Donald Trump tears into GM: Mary Barra's decision was 'nasty'

President Donald Trump again attacked General Motors and its CEO, Mary Barra, over its plans to cut 14,000 jobs.

"I don't like what she did," Trump said during an interview with Fox's Harris Faulkner. "It was nasty. Ohio is going to replace those jobs in two minutes."

GM on Nov. 26 announced it was closing five factories, including Lordstown Assembly in Ohio and Detroit-Hamtramck Assembly, along with two U.S. transmission plants and an assembly plant in Ontario. The company also is in the process of cutting 8,000 white-collar workers.

Trump has been highly critical of the move, which undercuts his campaign promises to revive manufacturing jobs in the United States.

"To tell me a couple of weeks before Christmas that she's going to close in Ohio and Michigan, not acceptable to me," Trump said. "General Motors is not going to be treated well."

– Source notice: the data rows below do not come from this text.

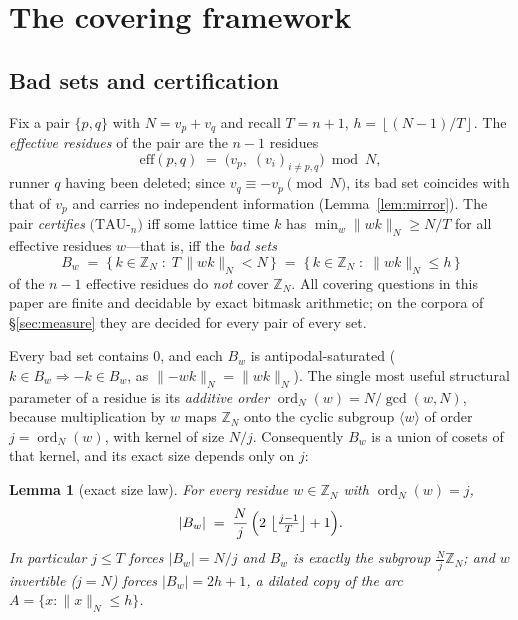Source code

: \documentclass[11pt,a4paper]{article}
\numberwithin{equation}{section}
\theoremstyle{plain}
\theoremstyle{plain}
\newtheorem{lemma}[theorem]{Lemma}
\theoremstyle{definition}
\theoremstyle{remark}
\newcommand{\Z}{\mathbb{Z}}
\newcommand{\floor}[1]{\left\lfloor #1 \right\rfloor}
\newcommand{\wn}[1]{\lVert #1 \rVert_{N}}
\DeclareMathOperator{\ord}{ord}
\begin{document}

\section{The covering framework}\label{sec:covering}

\subsection{Bad sets and certification}

Fix a pair $\{p,q\}$ with $N=v_p+v_q$ and recall
$T=n+1$, $h=\floor{(N-1)/T}$. The \emph{effective residues} of the pair are
the $n-1$ residues
\[
\mathrm{eff}(p,q)\;=\;\bigl(v_p,\; (v_i)_{i\ne p,q}\bigr)\bmod N ,
\]
runner $q$ having been deleted; since $v_q\equiv -v_p\pmod N$, its bad set
coincides with that of $v_p$ and carries no independent information
(Lemma~\ref{lem:mirror}). The pair \emph{certifies} $(\mathrm{TAU}$-$_n)$
iff some lattice time $k$ has
$\min_w \wn{wk}\ge N/T$ for all effective residues $w$---that is, iff the
\emph{bad sets}
\[
B_w\;=\;\{\,k\in\Z_N \;:\; T\,\wn{wk}<N\,\}
     \;=\;\{\,k\in\Z_N \;:\; \wn{wk}\le h\,\}
\]
of the $n-1$ effective residues do \emph{not} cover $\Z_N$. All covering
questions in this paper are finite and decidable by exact bitmask
arithmetic; on the corpora of \S\ref{sec:measure} they are decided for
every pair of every set.

Every bad set contains $0$, and each $B_w$ is antipodal-saturated
($k\in B_w\Rightarrow -k\in B_w$, as $\wn{-wk}=\wn{wk}$). The single most
useful structural parameter of a residue is its \emph{additive order}
$\ord_N(w)=N/\gcd(w,N)$, because multiplication by $w$ maps $\Z_N$ onto
the cyclic subgroup $\langle w\rangle$ of order $j=\ord_N(w)$, with kernel
of size $N/j$. Consequently $B_w$ is a union of cosets of that kernel, and
its exact size depends only on $j$:

\begin{lemma}[exact size law]\label{lem:size}
For every residue $w\in\Z_N$ with $\ord_N(w)=j$,
\[
|B_w|\;=\;\frac{N}{j}\,\Bigl(2\,\floor{\tfrac{j-1}{T}}+1\Bigr).
\]
In particular $j\le T$ forces $|B_w|=N/j$ and $B_w$ is \emph{exactly} the
subgroup $\tfrac{N}{j}\Z_N$; and $w$ invertible ($j=N$) forces
$|B_w|=2h+1$, a dilated copy of the arc $A=\{x:\wn{x}\le h\}$.
\end{lemma}
\end{document}
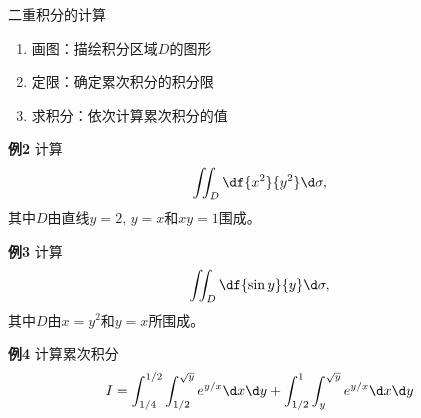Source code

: \begin{frame}{二重积分的计算}
	\linespread{1.2}\pause 
	\begin{enumerate}
	  \item {\bb 画图：}描绘积分区域$D$的图形\pause 
	  \item {\bb 定限：}确定累次积分的积分限\pause 
	  \item {\bb 求积分：}依次计算累次积分的值\pause 
	\end{enumerate}
	\begin{exampleblock}{{\bf 例2}\hfill}
		计算
		$$\iint_D\df{x^2}{y^2}\d\sigma,$$
		其中$D$由直线$y=2,\,y=x$和$xy=1$围成。
	\end{exampleblock}
\end{frame}

\begin{frame}
	\linespread{1.2}
	\begin{exampleblock}{{\bf 例3}\hfill}
		计算
		$$\iint_D\df{\sin y}{y}\d\sigma,$$
		其中$D$由$x=y^2$和$y=x$所围成。
	\end{exampleblock}
	\bigskip\pause 
\end{frame}


\begin{frame}
	\linespread{1.2}
	\begin{exampleblock}{{\bf 例4}\hfill}
		计算累次积分
		$$I=\int_{1/4}^{1/2}\int_{1/2}^{\sqrt y}e^{y/x}\d x\d y+
		\int_{1/2}^1\int_y^{\sqrt y}e^{y/x}\d x\d y$$
	\end{exampleblock}
\end{frame}

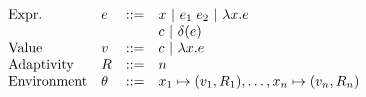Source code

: \documentclass[a4paper,11pt]{article}
\newcommand{\wq}[1]{\textcolor[rgb]{.50,0.0,0.7}{ #1}}
\theoremstyle{definition}
\begin{document}

\[\begin{array}{llll}
\mbox{Expr.} & \expr & ::= & x ~|~ \expr_1 \eapp \expr_2 
 ~|~ \lambda x. \expr%
    \\
%
& & & %
\econst ~|~ \eop(\expr)  %
    \\
%
\mbox{Value} & \valr & ::= & \econst ~|~ \lambda x. \expr
    \\
%
  \mbox{Adaptivity} & \adapt& ::= & n\\
\mbox{Environment} & \env & ::= & x_1 \mapsto (\valr_1, \adapt_1), \ldots, x_n \mapsto (\valr_n,\adapt_n)
\end{array}\]
\end{document}
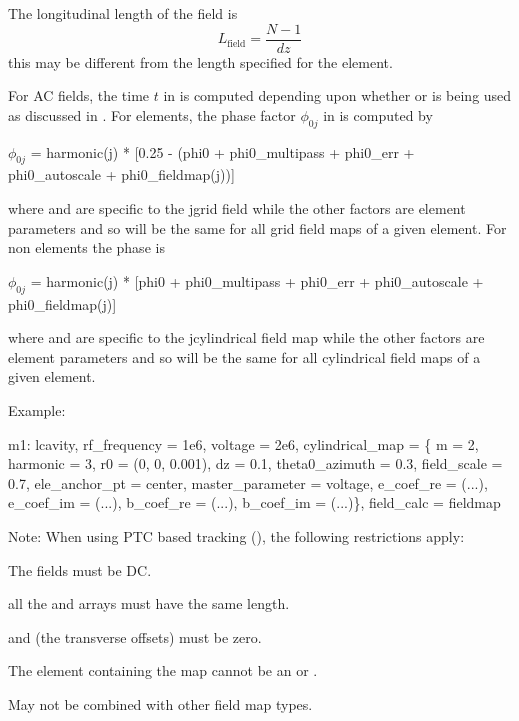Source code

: The longitudinal length of the field is
\begin{equation}
  L_{\text{field}} = \frac{N - 1}{dz}
\end{equation}
this may be different from the length  specified for the element.

For AC fields, the time $t$ in  is computed depending upon whether  or  is being used as discussed in . For
 elements, the phase factor $\phi_{0j}$ in  is computed by
\begin{example}
  \(\phi_{0j}\) = harmonic(j) * [0.25 - (phi0 + phi0_multipass + phi0_err + 
                                                  phi0_autoscale + phi0_fieldmap(j))] 
\end{example}
where  and  are specific to the j\Th grid field
while the other factors are element parameters and so will be the same for all grid field
maps of a given element. For non  elements the phase is
\begin{example}
  \(\phi_{0j}\) = harmonic(j) * [phi0 + phi0_multipass + phi0_err + 
                                                  phi0_autoscale + phi0_fieldmap(j)]
\end{example}
where  and  are specific to the j\Th cylindrical field map
while the other factors are element parameters and so will be the same for all cylindrical field
maps of a given element.

Example:
\begin{example}
  m1: lcavity, rf_frequency = 1e6, voltage = 2e6, cylindrical_map = \{
    m = 2,                   harmonic = 3,
    r0 = (0, 0, 0.001),      dz = 0.1,
    theta0_azimuth = 0.3,    field_scale = 0.7,
    ele_anchor_pt = center,  master_parameter = voltage,
    e_coef_re = (...),       e_coef_im = (...),
    b_coef_re = (...),       b_coef_im = (...)\}, field_calc = fieldmap
\end{example}

Note: When using PTC based tracking (), the following restrictions apply:
\begin{Itemize}
\item
The fields must be DC.
\item
all the  and  arrays must have the same length.
\item
{} and  (the transverse offsets) must be zero.
\item
The element containing the map cannot be an  or .
\item
May not be combined with other field map types.
\end{Itemize}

Trump said the recently signed U.S. trade agreement with Mexico and Canada, which revises NAFTA, "really makes it uncomfortable for people to go out of the country, and I think it will be very uncomfortable for them."

Barra has been steadfast in saying the company must trim workers as it transitions to a tech company seeking to develop electric and self-driving vehicles to seize future revenue as transportation habits change. She traveled to Washington, D.C., to meet with Ohio and Michigan lawmakers who have been critical of the cuts.

GM issued this statement Thursday afternoon: "As we previously stated, our focus remains on our employees currently working at the impacted plants in Maryland, Michigan and Ohio. Our announcement was timed to enable interested employees job opportunities that are available at other GM plants beginning in early 2019.

"We continue to produce great vehicles today for our customers while taking steps toward our vision of a world with zero crashes, zero emissions and zero congestion."

The assembly plants that are closing were running far below their capacity, generally making sedans, which are selling poorly as consumers shift to SUVs and continue to buy record numbers of pickups.